In May, The National Science and Technology Council (NSTC) released “a consistent set of desirable characteristics for data repositories” to help government agencies provide guidance to their research communities on selecting appropriate data repositories. These characteristics, covering a range of features from organizational sustainability to data quality assurance, will help to ensure that data resulting from federally funded research is broadly accessible, robustly curated, and preserved over the long term.
As a mission-driven data publishing platform curating tens of thousands of data sets, many originating from federally funded research, Dryad is grateful to have had the chance to submit feedback in anticipation of these recommendations and is now pleased to share the ways in which our infrastructure and services naturally align with the NSTC’s recommendations.
Organizational Infrastructure
Free and Easy Access
The repository provides broad, equitable, and maximally open access to datasets and their metadata free of charge in a timely manner after submission, consistent with legal and policy requirements related to maintaining privacy and confidentiality, Tribal and national data sovereignty, and protection of sensitive data.1
Dryad publishes research and associated metadata data exclusively under a Creative Commons Zero (CC0) License to ensure broadest possible dissemination. We make data publicly available only after it is curated by our team – ensuring that data are appropriate for sharing openly under a CC0 license, sensitive information has been removed, files are accessible and understandable for other users, and descriptive metadata are provided to facilitate downstream discovery and reuse. Dryad does not publish datasets containing identifiable human subject information; our curation process ensures that data pertaining to human subjects are properly anonymized. Our team of expert curators works to minimize the delay from submission to publication.

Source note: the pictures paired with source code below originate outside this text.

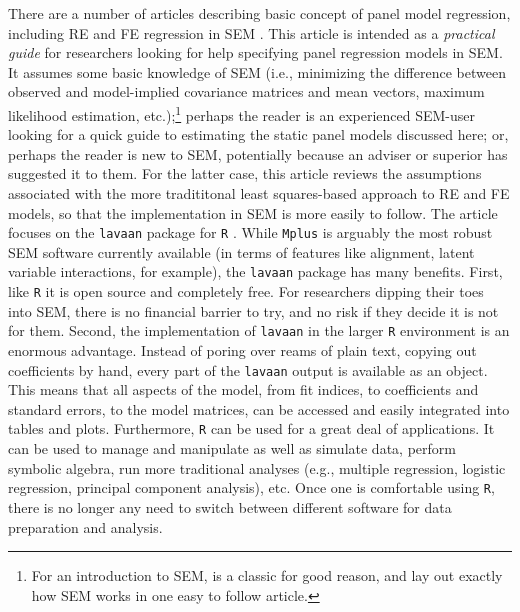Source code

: \documentclass[]{interact}
\theoremstyle{plain}%
\theoremstyle{definition}
\theoremstyle{remark}
\begin{document}
There are a number of articles describing basic concept of panel model
regression, including RE and FE regression in SEM
\citep[e.g.,][]{Allison2011, Bollen2010, Teachman2001}. This article is
intended as a \textit{practical guide} for researchers looking for help
specifying panel regression models in SEM. It assumes some basic
knowledge of SEM (i.e., minimizing the difference between observed and
model-implied covariance matrices and mean vectors, maximum likelihood
estimation, etc.);\footnote{For an introduction to SEM,
  \citet{Bollen1989} is a classic for good reason, and
  \citet{Ferron2007} lay out exactly how SEM works in one easy to follow
  article.} perhaps the reader is an experienced SEM-user looking for a
quick guide to estimating the static panel models discussed here; or,
perhaps the reader is new to SEM, potentially because an adviser or
superior has suggested it to them. For the latter case, this article
reviews the assumptions associated with the more tradititonal least
squares-based approach to RE and FE models, so that the implementation
in SEM is more easily to follow. The article focuses on the
\texttt{lavaan} \citep{R-lavaan} package for \texttt{R} \citep{R-base}.
While \texttt{Mplus} \citep{Mplus} is arguably the most robust SEM
software currently available (in terms of features like alignment,
latent variable interactions, for example), the \texttt{lavaan} package
has many benefits. First, like \texttt{R} it is open source and
completely free. For researchers dipping their toes into SEM, there is
no financial barrier to try, and no risk if they decide it is not for
them. Second, the implementation of \texttt{lavaan} in the larger
\texttt{R} environment is an enormous advantage. Instead of poring over
reams of plain text, copying out coefficients by hand, every part of the
\texttt{lavaan} output is available as an object. This means that all
aspects of the model, from fit indices, to coefficients and standard
errors, to the model matrices, can be accessed and easily integrated
into tables and plots. Furthermore, \texttt{R} can be used for a great
deal of applications. It can be used to manage and manipulate as well as
simulate data, perform symbolic algebra, run more traditional analyses
(e.g., multiple regression, logistic regression, principal component
analysis), etc. Once one is comfortable using \texttt{R}, there is no
longer any need to switch between different software for data
preparation and analysis.
\end{document}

To further equitable access and representation, Dryad offers fee waivers for submissions originating from researchers based in countries classified by the World Bank as low-income or lower-middle-income economies. We support the CARE Principles for Indigenous Data Governance and look forward to developing a common vision for implementation with other repositories.
Clear Use Guidance
The repository ensures datasets are accompanied by documentation describing terms of dataset access and use (e.g., reuse licenses and need for approval by a data use committee).
Our curation team checks that data are appropriate for sharing under a CC0 license, and that open sharing isn’t restricted by prior agreement, such as with study participants. The use of CC0 reduces any legal and technical impediments, be they intentional and unintentional, to the reuse of data.
Risk Management
The repository has documented capabilities for ensuring that administrative, technical, and physical safeguards are employed to comply with applicable confidentiality, risk management, and continuous monitoring requirements for sensitive data.
Through our curation process, submissions including sensitive data are either adjusted by the authors to anonymise or otherwise shield details (such as location information for endangered species) or turned away. Dryad does not publish sensitive data.
Retention Policy
The repository provides documentation on policies for data retention.
Our policies to permanently preserve and archive deposited data are set out in our Terms of Service.
Long-term Organizational Sustainability
The repository has a plan for long-term management of data, including maintaining integrity, authenticity, and availability of datasets; has contingency plans to ensure data are available and maintained during and after unforeseen events.
All data published with Dryad are preserved in Merritt, a CoreTrustSeal certified repository maintained by the California Digital Library (CDL). Merritt ensures bit-level preservation and actively manages three copies of all files and digital objects in the system through use of external (cloud) storage providers distributed across two geographic regions. Dryad’s full data portfolio is also mirrored in Zenodo. CDL assures permanent preservation of data deposited with Merritt. As a core service of a well-established institution, the CDL benefits from secure permanent funding, providing reasonable expectation of its long-term sustainability. In the event of unforeseen circumstances, CDL commits to “make reasonable efforts to find another curatorial organization … willing to take on custodial responsibility for all managed content.”
Digital Object Management
Unique Persistent Identifiers
The repository assigns a dataset a citable, unique persistent identifier (PID or DPI), such as a digital object identifier (DOI), to support data discovery, reporting (e.g., of research progress), and research assessment (e.g., identifying the outputs of Federally funded research). The unique PID points to a persistent location that remains accessible even if the dataset is de-accessioned or no longer available.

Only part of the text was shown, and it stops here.